Input material START

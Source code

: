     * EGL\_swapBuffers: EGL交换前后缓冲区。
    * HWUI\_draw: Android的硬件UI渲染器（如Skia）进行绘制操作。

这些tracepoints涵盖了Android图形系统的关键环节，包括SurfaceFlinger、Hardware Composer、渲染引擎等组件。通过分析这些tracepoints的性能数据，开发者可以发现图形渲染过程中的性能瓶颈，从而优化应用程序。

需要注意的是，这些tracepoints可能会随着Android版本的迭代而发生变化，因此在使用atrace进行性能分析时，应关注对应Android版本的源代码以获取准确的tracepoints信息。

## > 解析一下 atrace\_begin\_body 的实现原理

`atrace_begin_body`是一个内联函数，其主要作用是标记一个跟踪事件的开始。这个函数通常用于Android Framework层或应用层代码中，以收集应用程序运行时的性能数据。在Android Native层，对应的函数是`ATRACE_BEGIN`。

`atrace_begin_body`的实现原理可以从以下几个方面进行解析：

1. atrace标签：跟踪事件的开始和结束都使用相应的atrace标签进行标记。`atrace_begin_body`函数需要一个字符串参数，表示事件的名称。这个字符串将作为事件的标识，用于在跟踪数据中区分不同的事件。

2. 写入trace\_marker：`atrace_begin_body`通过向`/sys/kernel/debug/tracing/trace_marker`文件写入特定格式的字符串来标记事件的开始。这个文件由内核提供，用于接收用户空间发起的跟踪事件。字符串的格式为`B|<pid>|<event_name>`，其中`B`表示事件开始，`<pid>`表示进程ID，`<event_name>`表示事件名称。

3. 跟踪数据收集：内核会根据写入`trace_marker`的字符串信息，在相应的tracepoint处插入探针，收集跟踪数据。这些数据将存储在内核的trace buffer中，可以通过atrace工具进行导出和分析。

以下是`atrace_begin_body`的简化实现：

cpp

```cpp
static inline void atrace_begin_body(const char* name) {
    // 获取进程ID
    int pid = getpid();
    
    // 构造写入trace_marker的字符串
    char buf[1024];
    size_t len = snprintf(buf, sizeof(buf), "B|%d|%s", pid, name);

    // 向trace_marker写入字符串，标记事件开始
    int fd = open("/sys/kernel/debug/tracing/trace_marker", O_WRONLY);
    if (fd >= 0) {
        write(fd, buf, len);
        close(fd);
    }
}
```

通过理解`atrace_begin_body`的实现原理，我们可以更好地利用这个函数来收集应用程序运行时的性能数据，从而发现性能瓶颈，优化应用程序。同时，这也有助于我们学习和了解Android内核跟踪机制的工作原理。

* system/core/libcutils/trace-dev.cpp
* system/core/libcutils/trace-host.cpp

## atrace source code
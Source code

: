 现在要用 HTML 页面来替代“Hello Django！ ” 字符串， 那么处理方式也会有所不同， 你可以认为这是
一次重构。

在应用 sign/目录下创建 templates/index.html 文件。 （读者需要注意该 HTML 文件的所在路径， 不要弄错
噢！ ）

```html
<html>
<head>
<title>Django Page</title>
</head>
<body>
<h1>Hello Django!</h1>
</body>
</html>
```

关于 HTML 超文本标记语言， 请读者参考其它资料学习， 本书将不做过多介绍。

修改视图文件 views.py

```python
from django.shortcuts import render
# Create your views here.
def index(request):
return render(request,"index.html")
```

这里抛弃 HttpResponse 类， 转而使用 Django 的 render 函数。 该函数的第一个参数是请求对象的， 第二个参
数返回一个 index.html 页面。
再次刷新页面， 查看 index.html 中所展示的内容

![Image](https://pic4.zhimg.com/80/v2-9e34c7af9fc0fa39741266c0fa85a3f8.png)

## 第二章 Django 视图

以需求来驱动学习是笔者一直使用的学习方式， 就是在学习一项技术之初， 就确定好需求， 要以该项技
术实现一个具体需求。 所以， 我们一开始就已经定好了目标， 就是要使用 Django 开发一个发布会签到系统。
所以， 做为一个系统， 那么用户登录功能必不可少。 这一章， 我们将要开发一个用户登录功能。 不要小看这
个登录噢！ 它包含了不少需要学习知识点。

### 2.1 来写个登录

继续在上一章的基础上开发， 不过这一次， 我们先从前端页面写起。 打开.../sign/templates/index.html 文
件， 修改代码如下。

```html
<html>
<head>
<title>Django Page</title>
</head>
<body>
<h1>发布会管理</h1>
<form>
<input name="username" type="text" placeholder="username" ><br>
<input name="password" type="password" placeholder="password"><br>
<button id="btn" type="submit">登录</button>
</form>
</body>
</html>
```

Input material END
Input material START

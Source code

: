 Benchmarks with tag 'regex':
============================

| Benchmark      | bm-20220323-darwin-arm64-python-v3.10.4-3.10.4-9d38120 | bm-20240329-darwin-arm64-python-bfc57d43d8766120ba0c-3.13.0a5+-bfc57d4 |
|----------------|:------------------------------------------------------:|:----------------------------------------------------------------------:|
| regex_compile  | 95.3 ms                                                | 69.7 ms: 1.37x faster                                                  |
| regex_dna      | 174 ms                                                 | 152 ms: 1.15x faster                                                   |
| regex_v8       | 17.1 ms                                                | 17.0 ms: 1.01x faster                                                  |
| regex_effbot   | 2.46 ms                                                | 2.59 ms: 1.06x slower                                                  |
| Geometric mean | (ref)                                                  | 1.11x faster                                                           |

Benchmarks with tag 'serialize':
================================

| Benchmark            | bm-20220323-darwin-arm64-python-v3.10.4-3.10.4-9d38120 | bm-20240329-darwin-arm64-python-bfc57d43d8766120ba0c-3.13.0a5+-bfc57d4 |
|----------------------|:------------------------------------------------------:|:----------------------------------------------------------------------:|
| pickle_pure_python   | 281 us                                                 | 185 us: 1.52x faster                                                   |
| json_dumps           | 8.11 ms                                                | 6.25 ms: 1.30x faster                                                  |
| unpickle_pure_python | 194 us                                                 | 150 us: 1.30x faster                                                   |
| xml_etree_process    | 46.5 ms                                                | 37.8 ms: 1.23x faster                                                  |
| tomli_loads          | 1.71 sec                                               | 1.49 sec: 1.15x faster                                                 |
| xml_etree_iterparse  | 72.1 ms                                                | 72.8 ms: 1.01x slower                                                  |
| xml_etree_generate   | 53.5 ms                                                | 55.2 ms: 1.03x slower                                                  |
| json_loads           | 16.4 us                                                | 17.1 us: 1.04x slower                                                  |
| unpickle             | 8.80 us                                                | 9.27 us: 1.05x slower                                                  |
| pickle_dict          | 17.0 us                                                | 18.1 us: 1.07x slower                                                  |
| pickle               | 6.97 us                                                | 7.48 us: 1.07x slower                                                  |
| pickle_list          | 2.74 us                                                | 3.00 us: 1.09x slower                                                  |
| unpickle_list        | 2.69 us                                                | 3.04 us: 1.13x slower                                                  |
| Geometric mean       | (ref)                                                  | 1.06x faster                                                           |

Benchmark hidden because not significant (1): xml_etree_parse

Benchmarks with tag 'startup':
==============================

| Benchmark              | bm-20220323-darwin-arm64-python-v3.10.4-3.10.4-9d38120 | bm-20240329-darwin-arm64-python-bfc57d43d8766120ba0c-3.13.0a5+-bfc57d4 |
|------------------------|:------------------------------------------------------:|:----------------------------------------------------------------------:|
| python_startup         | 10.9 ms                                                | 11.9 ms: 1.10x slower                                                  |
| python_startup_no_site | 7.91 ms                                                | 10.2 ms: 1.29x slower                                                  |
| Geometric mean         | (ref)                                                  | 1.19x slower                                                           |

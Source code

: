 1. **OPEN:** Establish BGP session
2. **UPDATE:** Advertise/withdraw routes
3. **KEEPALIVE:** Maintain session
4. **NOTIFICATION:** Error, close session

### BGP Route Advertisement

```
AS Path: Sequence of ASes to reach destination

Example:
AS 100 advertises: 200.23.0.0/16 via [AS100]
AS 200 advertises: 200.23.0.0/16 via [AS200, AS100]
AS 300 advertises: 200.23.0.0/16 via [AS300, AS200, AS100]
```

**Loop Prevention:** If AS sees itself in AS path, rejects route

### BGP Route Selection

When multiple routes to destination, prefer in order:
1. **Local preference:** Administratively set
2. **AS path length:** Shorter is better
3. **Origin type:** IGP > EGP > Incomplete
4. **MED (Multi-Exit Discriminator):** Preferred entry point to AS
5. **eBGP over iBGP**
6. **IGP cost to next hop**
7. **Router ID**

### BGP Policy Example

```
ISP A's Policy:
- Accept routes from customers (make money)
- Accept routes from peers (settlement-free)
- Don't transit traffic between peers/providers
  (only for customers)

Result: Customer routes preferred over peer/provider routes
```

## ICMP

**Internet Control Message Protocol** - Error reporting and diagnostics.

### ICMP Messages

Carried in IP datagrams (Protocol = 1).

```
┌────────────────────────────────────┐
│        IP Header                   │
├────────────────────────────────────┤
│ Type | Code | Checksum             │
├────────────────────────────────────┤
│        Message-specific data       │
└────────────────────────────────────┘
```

Input material END

About this exercise: When the word "destination" shows up in a line of the entries, pull that line out.

Written answer:
AS Path: Sequence of ASes to reach destination
When multiple routes to destination, prefer in order:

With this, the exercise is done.